[[ Recorded data, beginning ]]

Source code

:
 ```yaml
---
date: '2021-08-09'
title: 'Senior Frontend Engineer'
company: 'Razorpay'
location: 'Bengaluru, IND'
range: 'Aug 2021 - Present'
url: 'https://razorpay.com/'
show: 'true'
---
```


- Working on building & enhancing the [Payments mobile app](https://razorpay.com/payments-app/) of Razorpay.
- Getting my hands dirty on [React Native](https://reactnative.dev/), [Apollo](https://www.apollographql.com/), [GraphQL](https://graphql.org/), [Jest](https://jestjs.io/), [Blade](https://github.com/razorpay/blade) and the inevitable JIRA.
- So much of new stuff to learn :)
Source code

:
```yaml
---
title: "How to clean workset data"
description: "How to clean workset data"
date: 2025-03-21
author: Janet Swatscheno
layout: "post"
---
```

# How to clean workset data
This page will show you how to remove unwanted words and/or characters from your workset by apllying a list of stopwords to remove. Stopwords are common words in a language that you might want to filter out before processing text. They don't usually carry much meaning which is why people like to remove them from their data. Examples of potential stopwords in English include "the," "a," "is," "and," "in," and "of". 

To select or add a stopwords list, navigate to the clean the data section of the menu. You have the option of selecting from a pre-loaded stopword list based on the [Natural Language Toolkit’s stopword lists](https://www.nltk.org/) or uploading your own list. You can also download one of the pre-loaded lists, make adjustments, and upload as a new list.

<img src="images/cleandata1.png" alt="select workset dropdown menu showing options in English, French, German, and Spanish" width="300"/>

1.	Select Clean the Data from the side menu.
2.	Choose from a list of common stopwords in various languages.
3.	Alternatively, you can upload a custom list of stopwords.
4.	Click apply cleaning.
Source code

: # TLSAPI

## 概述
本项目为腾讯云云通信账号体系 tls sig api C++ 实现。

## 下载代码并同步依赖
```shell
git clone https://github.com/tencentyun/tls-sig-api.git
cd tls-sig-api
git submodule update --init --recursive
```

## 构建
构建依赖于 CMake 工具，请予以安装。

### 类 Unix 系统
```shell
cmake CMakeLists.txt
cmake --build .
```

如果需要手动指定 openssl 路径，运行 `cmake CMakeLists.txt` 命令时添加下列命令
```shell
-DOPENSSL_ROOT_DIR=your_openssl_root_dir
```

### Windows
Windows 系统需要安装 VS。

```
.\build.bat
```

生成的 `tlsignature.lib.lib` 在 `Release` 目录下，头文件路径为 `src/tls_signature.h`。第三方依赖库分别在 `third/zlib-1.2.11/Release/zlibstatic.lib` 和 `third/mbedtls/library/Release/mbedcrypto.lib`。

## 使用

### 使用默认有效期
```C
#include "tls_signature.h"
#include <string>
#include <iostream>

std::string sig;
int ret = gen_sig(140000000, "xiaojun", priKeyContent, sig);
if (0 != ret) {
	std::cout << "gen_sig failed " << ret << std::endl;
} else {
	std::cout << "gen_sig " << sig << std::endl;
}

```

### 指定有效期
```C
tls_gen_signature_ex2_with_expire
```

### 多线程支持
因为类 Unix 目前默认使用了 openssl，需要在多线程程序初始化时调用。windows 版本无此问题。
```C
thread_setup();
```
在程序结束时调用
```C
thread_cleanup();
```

[[ Recorded data, end ]]

Requirement ->
Each line of the entries holding the string "much" should be found and copied.

Response area ->
- So much of new stuff to learn :)
This page will show you how to remove unwanted words and/or characters from your workset by apllying a list of stopwords to remove. Stopwords are common words in a language that you might want to filter out before processing text. They don't usually carry much meaning which is why people like to remove them from their data. Examples of potential stopwords in English include "the," "a," "is," "and," "in," and "of". 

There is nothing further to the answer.